# MK4 jetta shaved bay



## BiH (Nov 27, 2000)

*MK4 jetta shaved engine bay and body work*

some pics of body work progress on my '03 jetta wolfy 

engine removed 










testing a engine motor mount, weird looking one too 











removing some of the seam sealant 



















me trying to do some body work, after about a week of frustration I gave up and called on someone that know what they are doing 
primered it 




















most of the welding and shaving done and primered! 










painted bay, pics a bit crappy due to phone!


----------



## deletedo1m (Jul 10, 2007)

Looks good so far. :thumbup:


----------



## BiH (Nov 27, 2000)

got some more progress pics! 

rear spoiler


----------



## tomespo (Jul 21, 2008)

wheres the pic of the bay?


----------



## BiH (Nov 27, 2000)

I just fixed the link and added some more. its a slow progress as hes doing this and another mk4 in his free time. 

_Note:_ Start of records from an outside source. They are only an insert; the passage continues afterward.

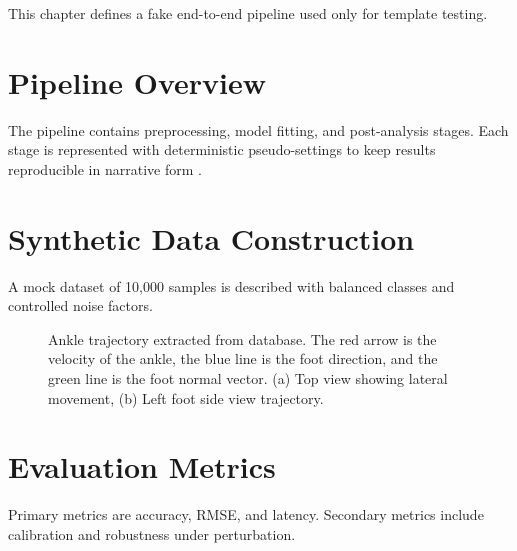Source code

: \label{chap:method}

This chapter defines a fake end-to-end pipeline used only for template testing.

\section{Pipeline Overview}
The pipeline contains preprocessing, model fitting, and post-analysis stages. Each stage is represented with deterministic pseudo-settings to keep results reproducible in narrative form \cite{owens2025survey}.

\section{Synthetic Data Construction}
A mock dataset of 10,000 samples is described with balanced classes and controlled noise factors.


\begin{figure}[htbp]
    \centering
    \begin{subfigure}[b]{0.45\linewidth}
        \centering
        \caption{}
        \label{sub:left_gait_top}
    \end{subfigure}
    \hfill
    \begin{subfigure}[b]{0.9\linewidth}
        \centering
        \caption{}
        \label{sub:left_gait_side}
    \end{subfigure}
    \caption{Ankle trajectory extracted from database. The red arrow is the velocity of the ankle, the blue line is the foot direction, and the green line is the foot normal vector. (a) Top view showing lateral movement, (b) Left foot side view trajectory.}
    \label{fig:gait_model}
\end{figure}

\section{Evaluation Metrics}
Primary metrics are accuracy, RMSE, and latency. Secondary metrics include calibration and robustness under perturbation.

shaved rubstrip on rear bumper










another pif of how rear spoiler looks like









after he did the spoiler I had the bright idea to do the euro tub and instead of spending crazy moneys on real one he had me one made. looks ugly now 









primered trunk, euro tub and lower blend piece on trrunk lid. real metal molded and welded piece, none of that fiberglass crap

















more pics to come in next few days


----------



## tomespo (Jul 21, 2008)

looking pretty good, who is doing the bodywork?


----------



## BiH (Nov 27, 2000)

I dont think hes on vortex, met him thru a friend. he does regular collision body work but this is something he likes to do on side on vw's. he does some good work and has basicly done everything i wanted him to do...
im still debating whether to do wider flares or not. hes doing another mk4 4 door golf 1.8t and he has started widening rear qt's, 1.5" wider! 
roof antenna has been shaved, hood notch welded, fender turn signal holes shaved, door moulding holes have been shaved, engine bay has been shaved, trunk done so the only thing that hasnt been touched is rear qt's! simple body kit, emphase side skirts and rear valance, and rieger front 4-motion look valance! nothing flashy but exactly what I liked and wanted!


----------



## tomespo (Jul 21, 2008)

gotcha, my frame rails look almost exact. Why did you leave the parts that the bracket goes to from the top of the motor mounts? just curious
pic of my bay


----------



## BiH (Nov 27, 2000)

I felt that they offer some sort of strut brace effect so I left them alone. he had them molded in so they are seamless! he got rid of the bracket for my hood strut so I still have to figure out what to do there! looks good so far, are you leaving the top lip or cutting it off


----------



## tomespo (Jul 21, 2008)

Oh alright, top lip is staying how it is.


----------



## spitfire481 (Mar 21, 2007)

love that deck lid :thumbup: any reason for keeping it silver though?


----------



## BiH (Nov 27, 2000)

engine bay or the car? I dunno just didnt feel like doing it any other color. engine is painted and powdercoated all the way thru so i guess that works. blue and titanium metallic is the only other colors I really like tho but I told my body guy to keep the car reflex, didnt felt like changing color. 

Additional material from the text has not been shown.